Aim of the task: Write out each record below exactly, without pictures.

Saved data entries
==================================================

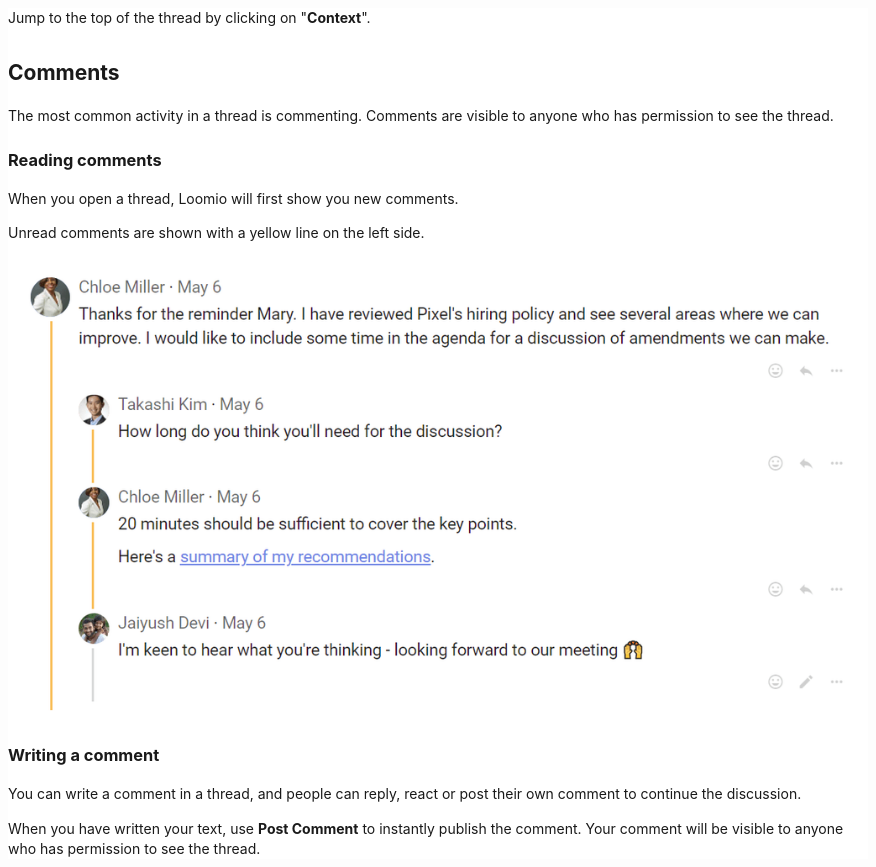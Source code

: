 Jump to the top of the thread by clicking on "**Context**".

## Comments
The most common activity in a thread is commenting. Comments are visible to anyone who has permission to see the thread.  

### Reading comments 
When you open a thread, Loomio will first show you new comments. 

Unread comments are shown with a yellow line on the left side. 

![](thread_unread_comments.png)

### Writing a comment

You can write a comment in a thread, and people can reply, react or post their own comment to continue the discussion.

When you have written your text, use **Post Comment** to instantly publish the comment. Your comment will be visible to anyone who has permission to see the thread.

==================================================

Written answer:
Source code

: Jump to the top of the thread by clicking on "**Context**".

## Comments
The most common activity in a thread is commenting. Comments are visible to anyone who has permission to see the thread.  

### Reading comments 
When you open a thread, Loomio will first show you new comments. 

Unread comments are shown with a yellow line on the left side. 

![](thread_unread_comments.png)

### Writing a comment

You can write a comment in a thread, and people can reply, react or post their own comment to continue the discussion.

When you have written your text, use **Post Comment** to instantly publish the comment. Your comment will be visible to anyone who has permission to see the thread.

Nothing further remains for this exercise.